В напряженную атмосферу дискуссий, проходивших вокруг событий 1939— 1941 гг., "добавляли жару" и книги упомянутого Суворова16. Эти события стали неким новым дополнительным поводом для возобновления споров о советской системе в целом, о роли Сталина и по многим другим вопросам, связанным с историей страны в XX столетии. Особого накала достигали дискуссии, когда речь заходила об освещении Второй мировой и Великой Отечественной войн, а также предшествовавшего периода в учебниках по истории, прежде всего для средней школы.
Обобщая сказанное, можно определить следующие моменты в отечественной историографии рубежа XX и XXI вв. в оценке рассматриваемого периода. Картина событий часто рисуется односторонне, не всегда учитываются сложность и многоплановость различных и противоречивых факторов. Наряду со справедливой критикой аморальных действий и нарушений правовых норм советских лидеров не берутся в расчет соображения необходимости обеспечения безопасности страны в условиях уже начавшейся мировой войны.
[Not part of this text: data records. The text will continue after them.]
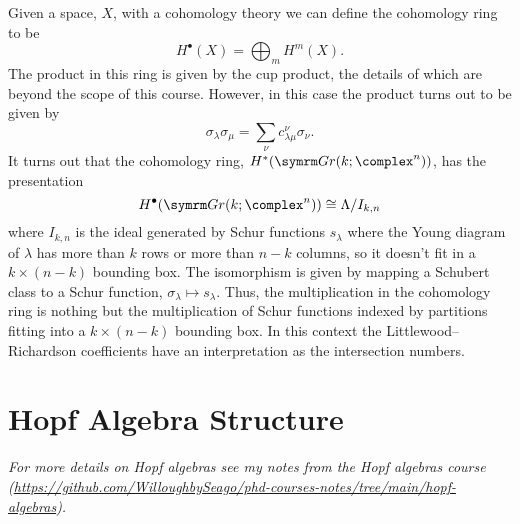 Given a space, \(X\), with a cohomology theory we can define the cohomology ring to be
\begin{equation}
    H^{\bullet}(X) = \bigoplus_m H^m(X).
\end{equation}
The product in this ring is given by the cup product, the details of which are beyond the scope of this course.
However, in this case the product turns out to be given by
\begin{equation}
    \sigma_\lambda \sigma_\mu = \sum_\nu c^{\nu}_{\lambda\mu} \sigma_\nu.
\end{equation}
It turns out that the cohomology ring, \(H^*(\Gr(k; \complex^n))\), has the presentation
\begin{equation}
    H^{\bullet}(\Gr(k; \complex^n)) \isomorphic \Lambda / I_{k,n}
\end{equation}
where \(I_{k,n}\) is the ideal generated by Schur functions \(s_\lambda\) where the Young diagram of \(\lambda\) has more than \(k\) rows or more than \(n - k\) columns, so it doesn't fit in a \(k \times (n - k)\) bounding box.
The isomorphism is given by mapping a Schubert class to a Schur function, \(\sigma_\lambda \mapsto s_\lambda\).
Thus, the multiplication in the cohomology ring is nothing but the multiplication of Schur functions indexed by partitions fitting into a \(k \times (n - k)\) bounding box.
In this context the Littlewood--Richardson coefficients have an interpretation as the intersection numbers.

\section{Hopf Algebra Structure}
\textit{For more details on Hopf algebras see my notes from the Hopf algebras course (\url{https://github.com/WilloughbySeago/phd-courses-notes/tree/main/hopf-algebras}).}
Заметно активизировались и те историки, которые стремились позитивно рассматривать политику и действия советского руководства и лично Сталина. В ряде случаев их доводы и аргументы словно возвращали историческую науку к тем оценкам и представлениям, которые господствовали в отечественной историографии в советское время до конца 80-х годов. Многие сторонники этой точки зрения пренебрегали теми сведениями и документами, которые уже были введены в научный оборот за последние 10 — 15 лет. Но и в этих трудах были использованы новые материалы, которые расширяли представление о событиях тех лет, прежде всего связанных с обеспечением безопасности страны. Они не только оказались в эпицентре дискуссий, но сами стали неким индикатором разногласий между различными политическими силами России. История дает нам подобные примеры, когда те или иные события или целые периоды приобретают, причем порой весьма неожиданно, знаковый смысл, отражая отсутствие единства в обществе по важным современным проблемам.
К сожалению, в этом случае история снова становится заложницей политики, а историческая память приобретает избирательный и заангажированный характер. Как показал опыт 90-х годов, новые документы имели небольшое значение, ибо на первый план выходили проблемы интерпретации и трактовки уже известных ранее фактов и документальных свидетельств. В методологическом плане речь идет в сущности о разрыве общей сложной и противоречивой картины на отдельные части, о подчеркивании лишь той или иной стороны и тенденции исторического развития, что чревато либо искажением реальности, либо преувеличением одной из линий развития в ущерб другим.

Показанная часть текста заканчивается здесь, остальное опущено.